7. Так, Псевдо-Плутарх, говоря о Пармениде, отметил: Парменид утверждает,
что «согласно истине вещей, универсум вечен и неподвижен» (Фрагменты ранних
греческих мыслителей. Ч. 1. М., 1989. С. 278). Аристотель заметил в «Физике» об
учениях первых натурфилософов: «Первые философы в описках истины и природы
вещей…» (Там же). В той же «Физике» он говорит о философах, занимавшихся
«исследованием истины относительно реальности» (Там же. С. 279). Именно с
Парменидом
связано
противопоставление
«реальности
истины
сущего,
умопостигаемого» и становящегося, чувственного, не заслуживаемого названия
«сущее» и подвластного мнению. Более того, Парменид называет «Истину» богиней,
персонифицируя и гипостазируя всеобщее понятие в образ Бога. И для Платона, и для
Аристотеля первоначало – Единое  представляет собой «истинно-сущее». Иными
словами, тот критерий истинности, который в нововременной философии относился к
гносеологии и был собственно гносеологическим, в античной философии
онтологическим, точнее, тео-онто-гносеологическим. Согласно Плотину, Первоединый
есть бытие, «истинно сущее» и одновременно ум, поскольку он сам себя мыслит
(Плотин. Эннеады. V, 2, 1; Плотин. Сочинения. СПб., 1995. С. 67). В шестой Эннеаде
Плотин различает «мир истинно сущего» как всеобъемлющего от мира видимого и
чувственного (Там же. С. 152, в переводе Г.В. Малеванского). «Истинно сущее»

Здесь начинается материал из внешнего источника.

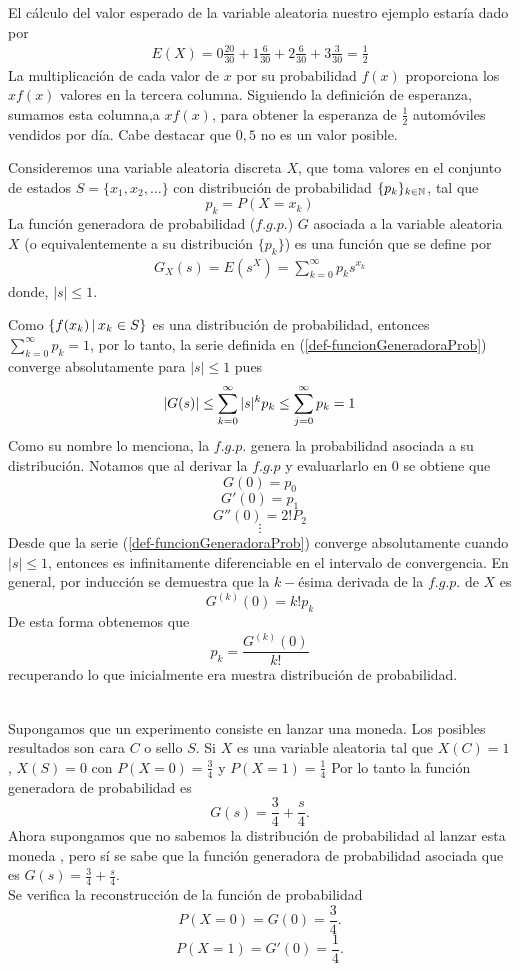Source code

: \begin{Ejm}
    El cálculo del valor esperado de la variable aleatoria nuestro ejemplo estaría dado por
    \begin{eqnarray}
       E(X)= 0\frac{20}{30}+1\frac{6}{30}+2\frac{6}{30}+3\frac{3}{30}=\frac{1}{2}
    \end{eqnarray}
    La multiplicación de cada valor de $x$ por su probabilidad $f(x)$ proporciona los $xf(x)$ valores en la tercera columna. Siguiendo la definición de esperanza, sumamos esta columna,a $x f(x)$, para obtener la esperanza de $\frac{1}{2}$ automóviles vendidos por día. Cabe destacar que $0,5$ no es un valor posible.
\end{Ejm}
\begin{Def}
    \label{def-prob-funcionGeneraProb}
    Consideremos una variable aleatoria discreta $X$, que toma valores en el conjunto de estados $S=\{x_1,x_2,\ldots\}$ con distribución de probabilidad $\{p_k\}_{k\in{\mathbb{N}}}$, tal que $$p_k=P(X=x_k)$$ 
    La función generadora de probabilidad ($f.g.p.$) $G$ asociada a la variable aleatoria $X$ (o equivalentemente a su distribución $\{p_k\}$) es una función que se define por 
    \begin{eqnarray}
        G_X(s)=E(s^X)=\sum_{k=0}^\infty p_k s^{x_k} \label{def-funcionGeneradoraProb}
    \end{eqnarray} 
    donde,  $|s|\leq 1$.
\end{Def}
Como $\{f(x_k)\thinspace|\thinspace x_k\in S\}$ es una distribución de probabilidad, entonces\\ $\sum_{k=0}^\infty p_k=1$, por lo tanto, la serie definida en (\ref{def-funcionGeneradoraProb}) converge absolutamente para $|s|\leq 1$ pues $$|G(s)|\leq \sum_{k=0}^\infty|s|^k p_k\leq\sum_{j=0}^{\infty} p_k=1 $$ 
Como su nombre lo menciona, la $f.g.p.$ genera la probabilidad asociada a su distribución.
Notamos que al derivar la $f.g.p$ y evaluarlarlo en $0$ se obtiene que
$$G(0)=p_0$$ $$G'(0)=p_1$$ $$G''(0)=2!P_2$$ $$\vdots$$Desde que la serie (\ref{def-funcionGeneradoraProb}) converge absolutamente cuando $|s|\leq 1$, entonces es infinitamente diferenciable en el intervalo de convergencia. En general, por inducción se demuestra que la $k-$ésima derivada de la $f.g.p.$ de $X$ es $$G^{(k)}(0)=k!p_k$$
De esta forma obtenemos que $$p_k=\frac{G^{(k)}(0)}{k!}$$ recuperando lo que inicialmente era nuestra distribución de probabilidad.\\\\
\begin{Ejm}
    Supongamos que un experimento consiste en lanzar una moneda. Los posibles resultados son cara $C$ o sello $S$. Si $X$ es una variable aleatoria tal que $X(C)=1$, $X(S)=0$ con $P(X=0)=\frac{3}{4}$ y $P(X=1)=\frac{1}{4}$
    Por lo tanto la función generadora de probabilidad es
    $$G(s)=\frac{3}{4}+\frac{s}{4}.$$
    Ahora supongamos que no sabemos la distribución de probabilidad al lanzar esta moneda , pero sí se sabe que la función generadora de probabilidad asociada que es $G(s)=\frac{3}{4}+\frac{s}{4}.$\\
    Se verifica la reconstrucción de la función de probabilidad
    $$P(X=0)=G(0)=\frac{3}{4}.$$    $$P(X=1)=G'(0)=\frac{1}{4}.$$
\end{Ejm}
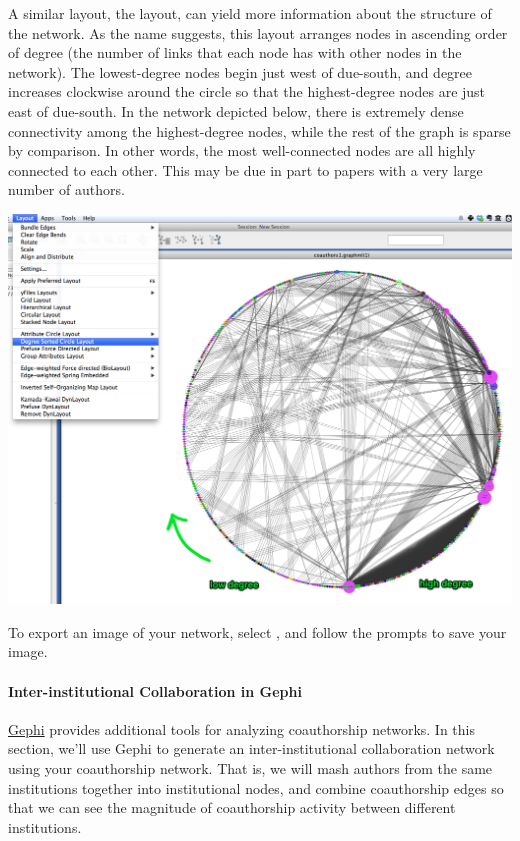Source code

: \documentclass[letterpaper,10pt,english]{sphinxmanual}
\begin{document}
A similar layout, the  layout, can yield more information about
the structure of the network. As the name suggests, this layout arranges nodes in
ascending order of degree (the number of links that each node has with other nodes in the
network). The lowest-degree nodes begin just west of due-south, and degree increases
clockwise around the circle so that the highest-degree nodes are just east of due-south.
In the network depicted below, there is extremely dense connectivity among the
highest-degree nodes, while the rest of the graph is sparse by comparison. In other words,
the most well-connected nodes are all highly connected to each other. This may be due in
part to papers with a very large number of authors.

{\hfill\includegraphics{coauthors.21.png}\hfill}

To export an image of your network, select
, and follow the prompts to save your
image.


\paragraph{Inter-institutional Collaboration in Gephi}
\label{tutorial.coauthors:inter-institutional-collaboration-in-gephi}\label{tutorial.coauthors:coauthors-gephi}
\href{http://www.gephi.org}{Gephi} provides additional tools for analyzing coauthorship
networks. In this section, we'll use Gephi to generate an inter-institutional
collaboration network using your coauthorship network. That is, we will mash authors from
the same institutions together into institutional nodes, and combine coauthorship edges
so that we can see the magnitude of coauthorship activity between different institutions.
\end{document}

(άληφινόν πάν) в других переводах передано как «истинная Вселенная» (в переводе
Т.Г. Сидаша (Плотин. Шестая Энеада. Спб., 2005. С. 279).
8. Согласно Плотину, душа обитает в умопостигаемом – «обители истины»
(Виллер Э.А. Учение о Едином в античности и средневековье. Антология текстов. СПб.,
2002. С. 163). «Забвение истинно сущего», отпадение от высших сфер лишает душу
возможности творить. Выше истинно сущего стоит Единое – абсолютное Благо.
«Истинно в полном смысле лишь то, что находится в мире истинно сущего; там же
находится и истинное знание» (Там же. С. 181). Он проводит различие между
первичными существами, которые обладают истинным бытием, и теми, которые
должны считаться относительно существующими (Там же. С. 183 – Эннеады VI, 9). Эти
существа различаются и по степени единства бытия. Познание Единого достигается не
благодаря эпистеме, не размышлением, а парусией, или приобщением к присутствию
Единого (Там же. С. 187). Согласно Оригену, запредельное невыразимо, «с бытием
связана истина, со становлением – совершение ошибки» (Там же. С. 157). Альбин
подчеркивал, что первый Ум невыразим, самодовлеющ. «Он есть божество, бытие,
истина, соразмерность, благо» (Там же. С. 145).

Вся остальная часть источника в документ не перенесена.